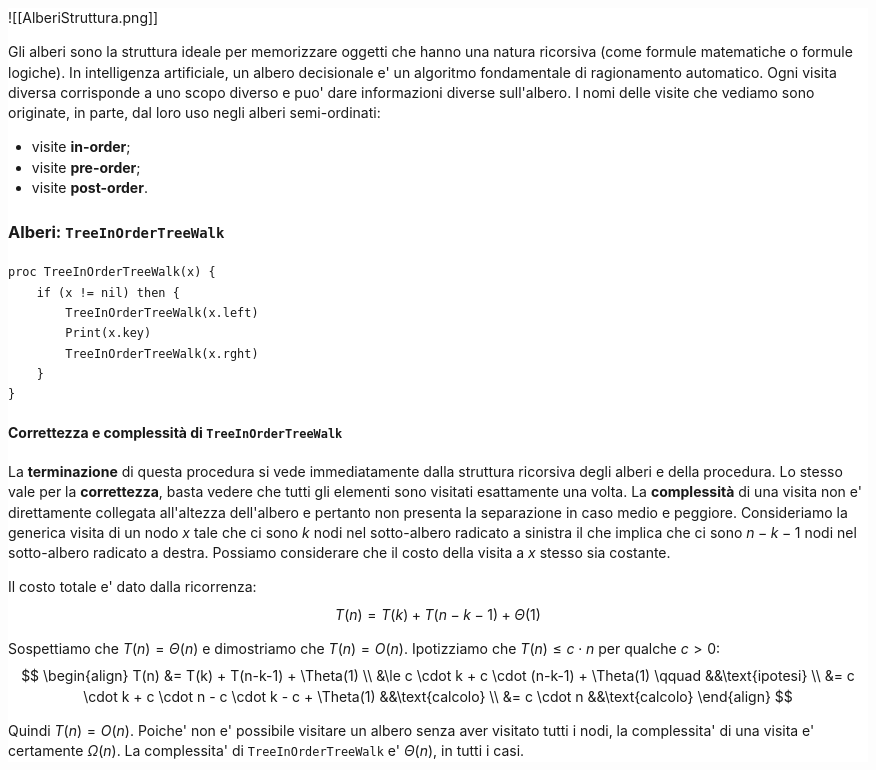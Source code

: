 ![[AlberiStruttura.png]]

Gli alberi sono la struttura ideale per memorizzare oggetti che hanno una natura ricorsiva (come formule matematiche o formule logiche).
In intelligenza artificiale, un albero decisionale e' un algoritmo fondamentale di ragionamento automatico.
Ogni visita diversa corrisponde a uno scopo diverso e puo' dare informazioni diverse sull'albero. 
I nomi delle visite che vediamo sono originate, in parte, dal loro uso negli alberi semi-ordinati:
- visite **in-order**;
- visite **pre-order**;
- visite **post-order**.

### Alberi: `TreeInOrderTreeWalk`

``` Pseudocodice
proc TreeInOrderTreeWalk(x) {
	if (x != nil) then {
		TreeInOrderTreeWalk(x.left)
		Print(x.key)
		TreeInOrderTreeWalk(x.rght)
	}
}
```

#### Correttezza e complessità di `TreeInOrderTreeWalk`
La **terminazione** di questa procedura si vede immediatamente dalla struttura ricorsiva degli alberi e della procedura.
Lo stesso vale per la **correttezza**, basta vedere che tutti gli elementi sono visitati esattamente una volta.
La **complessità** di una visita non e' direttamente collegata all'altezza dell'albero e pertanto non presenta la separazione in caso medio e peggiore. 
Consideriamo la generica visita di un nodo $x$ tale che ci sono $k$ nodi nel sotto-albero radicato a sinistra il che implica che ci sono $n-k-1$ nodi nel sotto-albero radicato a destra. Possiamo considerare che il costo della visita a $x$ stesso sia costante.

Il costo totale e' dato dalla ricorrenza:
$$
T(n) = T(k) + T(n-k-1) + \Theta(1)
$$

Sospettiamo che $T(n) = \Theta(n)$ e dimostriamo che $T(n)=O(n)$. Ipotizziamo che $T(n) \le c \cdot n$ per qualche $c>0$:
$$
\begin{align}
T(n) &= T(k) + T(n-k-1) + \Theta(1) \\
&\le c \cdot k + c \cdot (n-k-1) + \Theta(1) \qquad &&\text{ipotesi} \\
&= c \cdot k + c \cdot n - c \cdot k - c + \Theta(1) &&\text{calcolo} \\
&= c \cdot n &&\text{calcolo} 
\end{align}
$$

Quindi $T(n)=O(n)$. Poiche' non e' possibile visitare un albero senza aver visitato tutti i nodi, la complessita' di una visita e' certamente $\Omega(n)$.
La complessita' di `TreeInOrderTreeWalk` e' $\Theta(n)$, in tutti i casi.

● ● ● ● ● ● ●

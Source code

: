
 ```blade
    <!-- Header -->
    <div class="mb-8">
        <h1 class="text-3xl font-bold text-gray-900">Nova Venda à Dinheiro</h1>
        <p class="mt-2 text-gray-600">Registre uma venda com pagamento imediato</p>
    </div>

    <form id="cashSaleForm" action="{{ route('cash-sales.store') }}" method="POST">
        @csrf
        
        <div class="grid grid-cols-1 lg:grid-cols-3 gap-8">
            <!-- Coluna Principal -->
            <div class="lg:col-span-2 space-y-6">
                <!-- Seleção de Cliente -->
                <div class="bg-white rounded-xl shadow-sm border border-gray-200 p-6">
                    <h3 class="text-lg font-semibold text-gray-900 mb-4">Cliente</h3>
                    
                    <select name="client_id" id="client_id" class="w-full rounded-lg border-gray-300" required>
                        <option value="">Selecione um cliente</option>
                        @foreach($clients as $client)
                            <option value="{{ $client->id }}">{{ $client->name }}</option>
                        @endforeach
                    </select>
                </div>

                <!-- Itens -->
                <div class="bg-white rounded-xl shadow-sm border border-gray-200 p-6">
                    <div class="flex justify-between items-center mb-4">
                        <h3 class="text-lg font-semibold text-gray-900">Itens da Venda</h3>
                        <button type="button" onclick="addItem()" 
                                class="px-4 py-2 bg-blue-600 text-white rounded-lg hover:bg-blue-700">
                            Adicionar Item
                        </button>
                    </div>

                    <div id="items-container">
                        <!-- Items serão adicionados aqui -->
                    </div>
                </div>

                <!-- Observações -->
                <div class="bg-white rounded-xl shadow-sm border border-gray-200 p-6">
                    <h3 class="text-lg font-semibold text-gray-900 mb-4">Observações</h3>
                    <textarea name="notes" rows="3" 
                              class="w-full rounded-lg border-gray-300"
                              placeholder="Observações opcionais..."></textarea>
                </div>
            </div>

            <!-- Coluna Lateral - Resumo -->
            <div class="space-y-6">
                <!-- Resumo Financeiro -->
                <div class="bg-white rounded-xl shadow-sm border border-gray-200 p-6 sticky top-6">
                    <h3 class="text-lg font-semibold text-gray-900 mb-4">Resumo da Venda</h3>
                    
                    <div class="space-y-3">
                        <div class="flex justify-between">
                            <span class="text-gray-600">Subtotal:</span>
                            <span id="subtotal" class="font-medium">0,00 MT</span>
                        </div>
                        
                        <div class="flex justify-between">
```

● ● ● ● ● ● ●

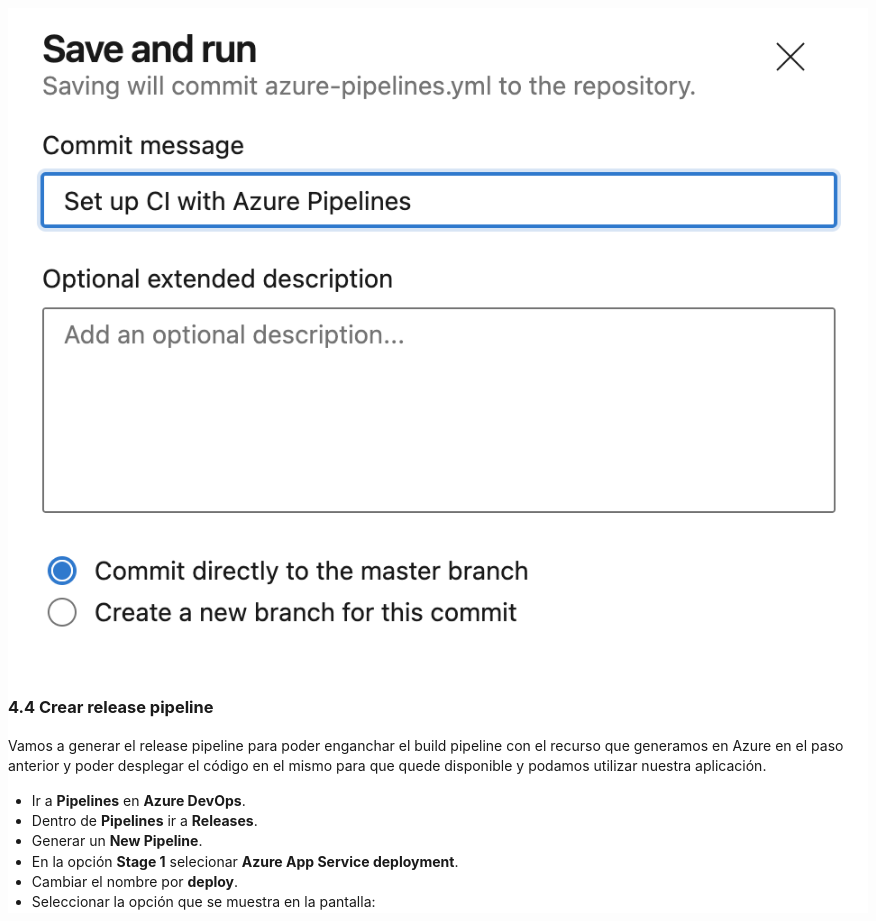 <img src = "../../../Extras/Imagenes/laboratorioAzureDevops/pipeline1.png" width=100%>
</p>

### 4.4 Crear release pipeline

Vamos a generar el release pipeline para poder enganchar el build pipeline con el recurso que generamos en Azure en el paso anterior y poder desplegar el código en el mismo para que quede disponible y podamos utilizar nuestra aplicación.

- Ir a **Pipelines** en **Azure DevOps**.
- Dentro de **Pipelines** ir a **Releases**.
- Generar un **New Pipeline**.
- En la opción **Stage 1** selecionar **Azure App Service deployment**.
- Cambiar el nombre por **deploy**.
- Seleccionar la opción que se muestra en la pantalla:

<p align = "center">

● ● ● ● ● ● ●

§ TO DO
Collect every line above that contains the word "opción".

§ RESPONSE AREA
- En la opción **Stage 1** selecionar **Azure App Service deployment**.
- Seleccionar la opción que se muestra en la pantalla:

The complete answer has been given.